Two edits did come to mind, and though they look small I think they make all the difference.


As published originally ...


"Eleven replies!"

Mom was frantic about the wedding. Cakes, invitations. She wasn't joyous, it was just her job to do, her attention to get, her show, her stress.

How had this become about her?

It became my way to prove her wrong. We’d have more than a pot to pee in.

But we couldn't even afford toilet paper. The last week before our first anniversary, dad drove 500 miles to help me move back home. OJ's slow chase on the TV. Rodney and I queerly relaxed. Dad wasn’t.

Hope crushes easy as a Dixie cup. We couldn’t afford those either.


As I'd like to edit it ...


"Eleven replies!"

Mom was frantic about the wedding. Cakes, invitations. She wasn't joyous, it was just her job to do, her attention to get, her show, her stress.

How had this become about her?

It became my way to prove her wrong. We’d have more than a pot to pee in.

But we couldn't even afford toilet paper.
The last week before our first anniversary, dad drove 500 miles to help me move back home. OJ's slow chase on the TV. Rodney and I queerly relaxed. Dad wasn’t.

Plans crush easy as a Dixie cup. We couldn’t afford those either.


***


That "paper/the" break provides a necessary segue, a  beat and a physical separation to represent the 51 weeks that have passed.

Hopes and plans are different things, and ... to be honest, in this piece (which is not fiction), hope had little honest place. The PLAN, back then, had been to prove mom wrong, to get over those lies not actually in the text above, to transmogrify into a Grown Up magically, without actually maturing or growing. A plan (hope?) destined to failure.

We really were listening to O. J. Simpson's slow-speed chase as we packed up, and my dad definitely was unspeakably distressed. Beloved Ex and I really did find ourselves relaxed, after the decision to separate was made. We were done, the worst had happened (for the first time ...).

My mom, for the record, was NOT really like this. Well, not specially so. But it was a curious time, especially looking back on it. The wedding seemed, sometimes, to have little to do with me. Less still with BEx. There was a lot of part-playing going on at that time in my life, and I wasn't the only one doing it.

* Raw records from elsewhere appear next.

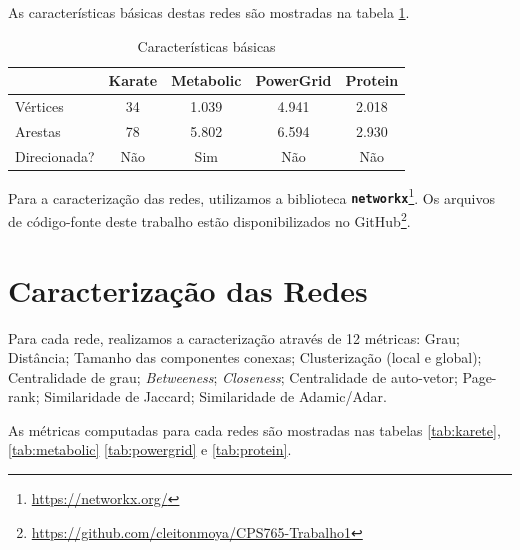 \documentclass[12pt,a4paper]{article}
\begin{document}
	As características básicas destas redes são mostradas na tabela \ref{tab:basico}.
	
	\begin{table}[hbt]
		\caption{Características básicas}
		\label{tab:basico}
		\centering
		\begin{tabular}{l|c|c|c|c}
			& \textbf{Karate} & \textbf{Metabolic} & \textbf{PowerGrid} & \textbf{Protein}   \\  \hline
			Vértices     & 34              & 1.039             & 4.941              & 2.018              \\ \hline
			Arestas      & 78              & 5.802             & 6.594              & 2.930              \\ \hline
			Direcionada? & Não             & Sim               & Não                & Não               \\ \hline
		\end{tabular}
	\end{table}

	Para a caracterização das redes, utilizamos a biblioteca \texttt{\textbf{networkx}}\footnote{\url{https://networkx.org/}}. Os arquivos de código-fonte deste trabalho estão disponibilizados no GitHub\footnote{\url{https://github.com/cleitonmoya/CPS765-Trabalho1}}.
	
	
	\section{Caracterização das Redes}
	
	Para cada rede, realizamos a caracterização através de 12 métricas: Grau; Distância; Tamanho das componentes conexas; Clusterização (local e global); Centralidade de grau; \textit{Betweeness}; \textit{Closeness}; Centralidade de auto-vetor; Page-rank; Similaridade de Jaccard; Similaridade de Adamic/Adar.
	
	As métricas computadas para cada redes são mostradas nas tabelas \ref{tab:karete}, \ref{tab:metabolic} \ref{tab:powergrid} e \ref{tab:protein}.
	
\end{document}
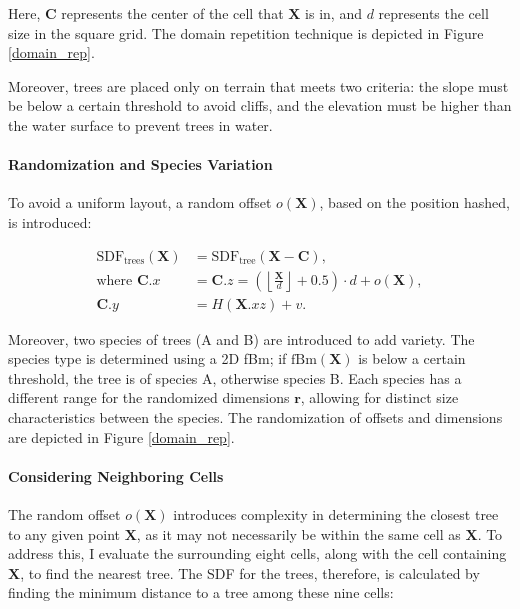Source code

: Here, $\mathbf{C}$ represents the center of the cell that $\mathbf{X}$ is in, and $d$ represents the cell size in the square grid. The domain repetition technique is depicted in Figure \ref{domain_rep}.

Moreover, trees are placed only on terrain that meets two criteria: the slope must be below a certain threshold to avoid cliffs, and the elevation must be higher than the water surface to prevent trees in water.

\paragraph{Randomization and Species Variation}
To avoid a uniform layout, a random offset $o(\mathbf{X})$, based on the position hashed, is introduced:

\begin{equation}
\begin{aligned}
\text{SDF}_\text{trees}(\mathbf{X}) &= \text{SDF}_\text{tree}(\mathbf{X} - \mathbf{C}), \\
\text{where } \mathbf{C}.x &= \mathbf{C}.z = \left(\left\lfloor \frac{\mathbf{X}}{d} \right\rfloor + 0.5\right) \cdot d + o(\mathbf{X}), \\
\mathbf{C}.y &= H(\mathbf{X}.{xz}) + v.
\end{aligned}
\end{equation}

Moreover, two species of trees (A and B) are introduced to add variety. The species type is determined using a 2D fBm; if $\text{fBm}(\mathbf{X})$ is below a certain threshold, the tree is of species A, otherwise species B. Each species has a different range for the randomized dimensions $\mathbf{r}$, allowing for distinct size characteristics between the species. The randomization of offsets and dimensions are depicted in Figure \ref{domain_rep}.

\paragraph{Considering Neighboring Cells}
The random offset $o(\mathbf{X})$ introduces complexity in determining the closest tree to any given point $\mathbf{X}$, as it may not necessarily be within the same cell as $\mathbf{X}$. To address this, I evaluate the surrounding eight cells, along with the cell containing $\mathbf{X}$, to find the nearest tree. The SDF for the trees, therefore, is calculated by finding the minimum distance to a tree among these nine cells:

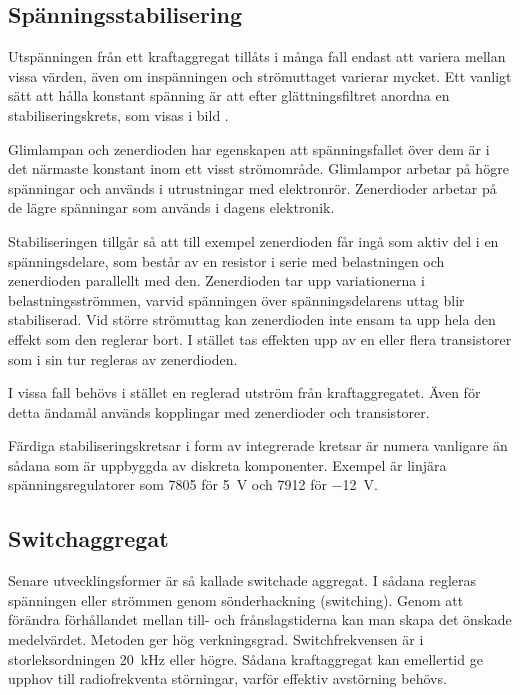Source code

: 
\subsection{Spänningsstabilisering}
\label{spänningsstabilisering}

Utspänningen från ett kraftaggregat tillåts i många fall endast att variera
mellan vissa värden, även om inspänningen och strömuttaget varierar mycket.
Ett vanligt sätt att hålla konstant spänning är att efter glättningsfiltret
anordna en stabiliseringskrets, som visas i bild .

Glimlampan och zenerdioden har egenskapen att spänningsfallet över dem är i det
närmaste konstant inom ett visst strömområde.
Glimlampor arbetar på högre spänningar och används i utrustningar med
elektronrör.
Zenerdioder arbetar på de lägre spänningar som används i dagens elektronik.

Stabiliseringen tillgår så att till exempel zenerdioden får ingå som aktiv del
i en spänningsdelare, som består av en resistor i serie med belastningen och
zenerdioden parallellt med den.
Zenerdioden tar upp variationerna i belastningsströmmen, varvid spänningen över
spänningsdelarens uttag blir stabiliserad.
Vid större strömuttag kan zenerdioden inte ensam ta upp hela den effekt som den
reglerar bort.
I stället tas effekten upp av en eller flera transistorer som i sin tur
regleras av zenerdioden.

I vissa fall behövs i stället en reglerad utström från kraftaggregatet.
Även för detta ändamål används kopplingar med zenerdioder och transistorer.

Färdiga stabiliseringskretsar i form av integrerade kretsar är numera vanligare
än sådana som är uppbyggda av diskreta komponenter.
Exempel är linjära spänningsregulatorer som 7805 för \SI{5}{\volt} och 7912 för
\SI{-12}{\volt}.

\subsection{Switchaggregat}

Senare utvecklingsformer är så kallade switchade aggregat.
I sådana regleras spänningen eller strömmen genom sönderhackning (switching).
Genom att förändra förhållandet mellan till- och frånslagstiderna kan man skapa
det önskade medelvärdet.
Metoden ger hög verkningsgrad.
Switchfrekvensen är i storleksordningen \SI{20}{\kilo\hertz} eller högre.
Sådana kraftaggregat kan emellertid ge upphov till radiofrekventa störningar,
varför effektiv avstörning behövs.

We did split a week before our first anniversary; it seemed a good idea, so as not to falsely celebrate. And yet, BEx had gotten me a gift. He'd researched - year one was cotton. I still have the woven throw he gave me; it's waiting to be laundered, having been a favored Gossamer-nap-spot this summer. We at the top layer of our wedding cake together, before dad even came, I think. I probably gained five or ten pounds. It was good cake, though. Almond. Golden pound cake.

The curious coda, of course, has been that BEx is what he is in my life. Still important, though we haven't seen one another face to face since September 2001. Still someone I admire - and, oddly enough, can depend upon.

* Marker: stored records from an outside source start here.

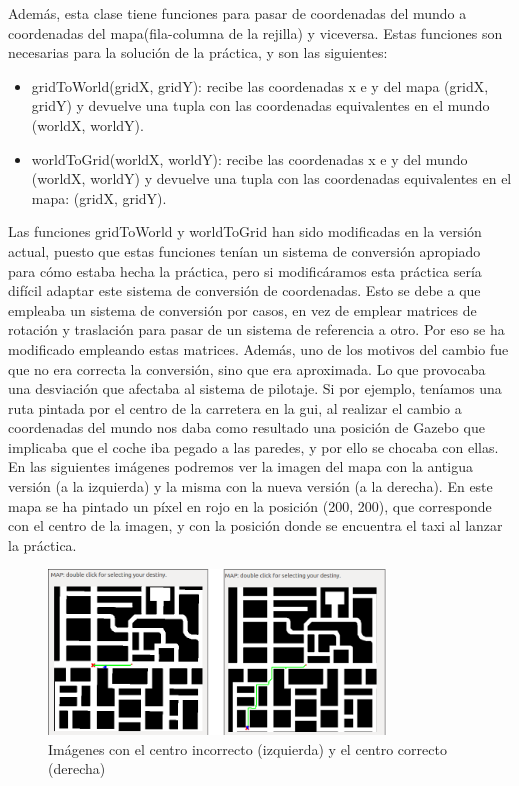 Además, esta clase tiene funciones para pasar de coordenadas del mundo a coordenadas del mapa(fila-columna de la rejilla) y viceversa. Estas funciones son necesarias para la solución de la práctica, y son las siguientes:

\begin{itemize}
\item gridToWorld(gridX, gridY): recibe las coordenadas x e y del mapa (gridX, gridY) y devuelve una tupla con las coordenadas equivalentes en el mundo (worldX, worldY).
\item worldToGrid(worldX, worldY): recibe las coordenadas x e y del mundo (worldX, worldY) y devuelve una tupla con las coordenadas equivalentes en el mapa: (gridX, gridY).

\end{itemize}

Las funciones gridToWorld y worldToGrid han sido modificadas en la versión actual, puesto que estas funciones tenían un sistema de conversión apropiado para cómo estaba hecha la práctica, pero si modificáramos esta práctica sería difícil adaptar este sistema de conversión de coordenadas. Esto se debe a que empleaba un sistema de conversión por casos, en vez de emplear matrices de rotación y traslación para pasar de un sistema de referencia a otro. Por eso se ha modificado empleando estas matrices. Además, uno de los motivos del cambio fue que no era correcta la conversión, sino que era aproximada. Lo que provocaba una desviación que afectaba al sistema de pilotaje. Si por ejemplo, teníamos una ruta pintada por el centro de la carretera en la \acrshort{gui}, al realizar el cambio a coordenadas del mundo nos daba como resultado una posición de Gazebo que implicaba que el coche iba pegado a las paredes, y por ello se chocaba con ellas. En las siguientes imágenes podremos ver la imagen del mapa con la antigua versión (a la izquierda) y la misma con la nueva versión (a la derecha). En este mapa se ha pintado un píxel en rojo en la posición (200, 200), que corresponde con el centro de la imagen, y con la posición donde se encuentra el taxi al lanzar la práctica. 

\begin{figure}[H]
  \begin{center}
    \includegraphics[width=0.8\textwidth]{figures/GPP/centros.png}
		\caption{Imágenes con el centro incorrecto (izquierda) y el centro correcto (derecha)}
		\label{fig.centros}
		\end{center}
\end{figure}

He was a good man, and I knew that, and that was why I married him. If only I'd been a good woman. Or a woman at all. At least, I am a good friend. I was a rotten wife.

Still working on that part.

Sunday, September 25, 2016

Flash

Janet Reid is having another flash fiction contest, to win a copy of Donna Everhart's The Education of Dixie Dupree.

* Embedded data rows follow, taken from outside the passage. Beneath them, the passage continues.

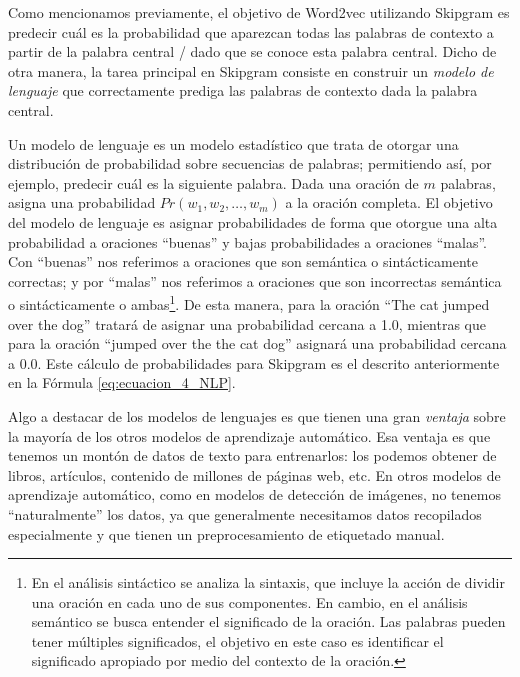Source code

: \documentclass[12pt,a4paper]{article}
\begin{document}
\begin{sloppypar}
Como mencionamos previamente, el objetivo de Word2vec utilizando Skipgram es predecir cuál es la probabilidad que aparezcan todas las palabras de contexto a partir de la palabra central / dado que se conoce esta palabra central. Dicho de otra manera, la tarea principal en Skipgram consiste en construir un \textit{modelo de lenguaje} que correctamente prediga las palabras de contexto dada la palabra central. 

Un modelo de lenguaje es un modelo estadístico que trata de otorgar una distribución de probabilidad sobre secuencias de palabras; permitiendo así, por ejemplo, predecir cuál es la siguiente palabra. Dada una oración de $m$ palabras, asigna una probabilidad $Pr(w_1, w_2, …, w_m)$ a la oración completa. El objetivo del modelo de lenguaje es asignar probabilidades de forma que otorgue una alta probabilidad a oraciones “buenas” y bajas probabilidades a oraciones “malas”. Con “buenas” nos referimos a oraciones que son semántica o sintácticamente correctas; y por “malas” nos referimos a oraciones que son incorrectas semántica o sintácticamente o ambas\footnote{En el análisis sintáctico se analiza la sintaxis, que incluye la acción de dividir una oración en cada uno de sus componentes. En cambio, en el análisis semántico se busca entender el significado de la oración. Las palabras pueden tener múltiples significados, el objetivo en este caso es identificar el significado apropiado por medio del contexto de la oración.}. De esta manera, para la oración “The cat jumped over the dog” tratará de asignar una probabilidad cercana a 1.0, mientras que para la oración “jumped over the the cat dog” asignará una probabilidad cercana a 0.0\cite{NLP_26}. Este cálculo de probabilidades para Skipgram es el descrito anteriormente en la Fórmula \ref{eq:ecuacion_4_NLP}.

Algo a destacar de los modelos de lenguajes es que tienen una gran \textit{ventaja} sobre la mayoría de los otros modelos de aprendizaje automático. Esa ventaja es que tenemos un montón de datos de texto para entrenarlos: los podemos obtener de libros, artículos, contenido de millones de páginas web, etc. En otros modelos de aprendizaje automático, como en modelos de detección de imágenes, no tenemos “naturalmente” los datos, ya que generalmente necesitamos datos recopilados especialmente y que tienen un preprocesamiento de etiquetado manual. 


\end{sloppypar}
\end{document}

Per our Supreme Hostess, the rules:


               The usual rules apply:

               1. Write a story using 100 words or fewer.

               2. Use these words in the story:


                              dixie


                              eleven


                              lies


                              home


                              mom

So this is why I am up at this ungodly hour. I've been writing ...


"Eleven replies!"

Mom was frantic about the wedding. Cakes, invitations. She wasn't joyous, it was just her job to do, her attention to get, her show, her stress.

How had this become about her?

It became my way to prove her wrong. We’d have more than a pot to pee in.

But we couldn't even afford toilet paper. The last week before our first anniversary, dad drove 500 miles to help me move back home. OJ's slow chase on the TV. Rodney and I queerly relaxed. Dad wasn’t.

Hope crushes easy as a Dixie cup. We couldn’t afford those either.